== Segment start ==

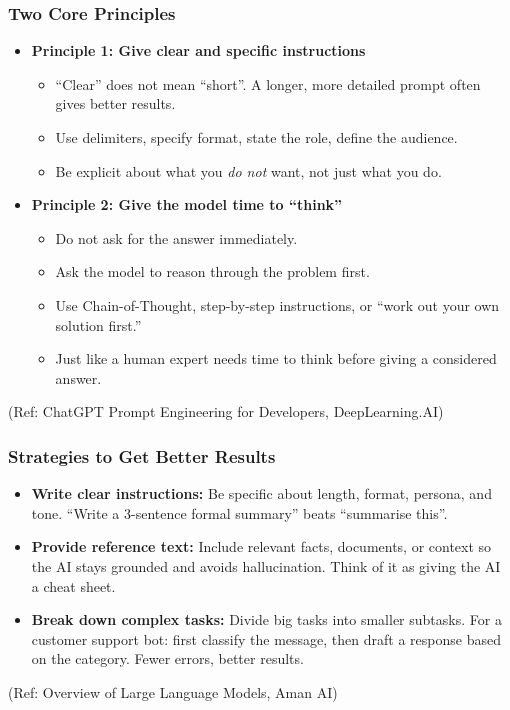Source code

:\begin{frame}[fragile]\frametitle{Two Core Principles}

\begin{itemize}
\item \textbf{Principle 1: Give clear and specific instructions}
  \begin{itemize}
  \item ``Clear'' does not mean ``short''. A longer, more detailed prompt often gives better results.
  \item Use delimiters, specify format, state the role, define the audience.
  \item Be explicit about what you \emph{do not} want, not just what you do.
  \end{itemize}

\medskip
\item \textbf{Principle 2: Give the model time to ``think''}
  \begin{itemize}
  \item Do not ask for the answer immediately.
  \item Ask the model to reason through the problem first.
  \item Use Chain-of-Thought, step-by-step instructions, or ``work out your own solution first.''
  \item Just like a human expert needs time to think before giving a considered answer.
  \end{itemize}
\end{itemize}

{\tiny (Ref: ChatGPT Prompt Engineering for Developers, DeepLearning.AI)}

\end{frame}


\begin{frame}[fragile]\frametitle{Strategies to Get Better Results}

\begin{itemize}
\item \textbf{Write clear instructions:} Be specific about length, format, persona, and tone. ``Write a 3-sentence formal summary'' beats ``summarise this''.

\medskip
\item \textbf{Provide reference text:} Include relevant facts, documents, or context so the AI stays grounded and avoids hallucination. Think of it as giving the AI a cheat sheet.

\medskip
\item \textbf{Break down complex tasks:} Divide big tasks into smaller subtasks. For a customer support bot: first classify the message, then draft a response based on the category. Fewer errors, better results.
\end{itemize}

{\tiny (Ref: Overview of Large Language Models, Aman AI)}

\end{frame}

== Segment end ==

| Task brief |
Give all the records again, exactly, without images.

| Response area |
Source code

:\begin{frame}[fragile]\frametitle{Two Core Principles}

\begin{itemize}
\item \textbf{Principle 1: Give clear and specific instructions}
  \begin{itemize}
  \item ``Clear'' does not mean ``short''. A longer, more detailed prompt often gives better results.
  \item Use delimiters, specify format, state the role, define the audience.
  \item Be explicit about what you \emph{do not} want, not just what you do.
  \end{itemize}

\medskip
\item \textbf{Principle 2: Give the model time to ``think''}
  \begin{itemize}
  \item Do not ask for the answer immediately.
  \item Ask the model to reason through the problem first.
  \item Use Chain-of-Thought, step-by-step instructions, or ``work out your own solution first.''
  \item Just like a human expert needs time to think before giving a considered answer.
  \end{itemize}
\end{itemize}

{\tiny (Ref: ChatGPT Prompt Engineering for Developers, DeepLearning.AI)}

\end{frame}


\begin{frame}[fragile]\frametitle{Strategies to Get Better Results}

\begin{itemize}
\item \textbf{Write clear instructions:} Be specific about length, format, persona, and tone. ``Write a 3-sentence formal summary'' beats ``summarise this''.

\medskip
\item \textbf{Provide reference text:} Include relevant facts, documents, or context so the AI stays grounded and avoids hallucination. Think of it as giving the AI a cheat sheet.

\medskip
\item \textbf{Break down complex tasks:} Divide big tasks into smaller subtasks. For a customer support bot: first classify the message, then draft a response based on the category. Fewer errors, better results.
\end{itemize}

{\tiny (Ref: Overview of Large Language Models, Aman AI)}

\end{frame}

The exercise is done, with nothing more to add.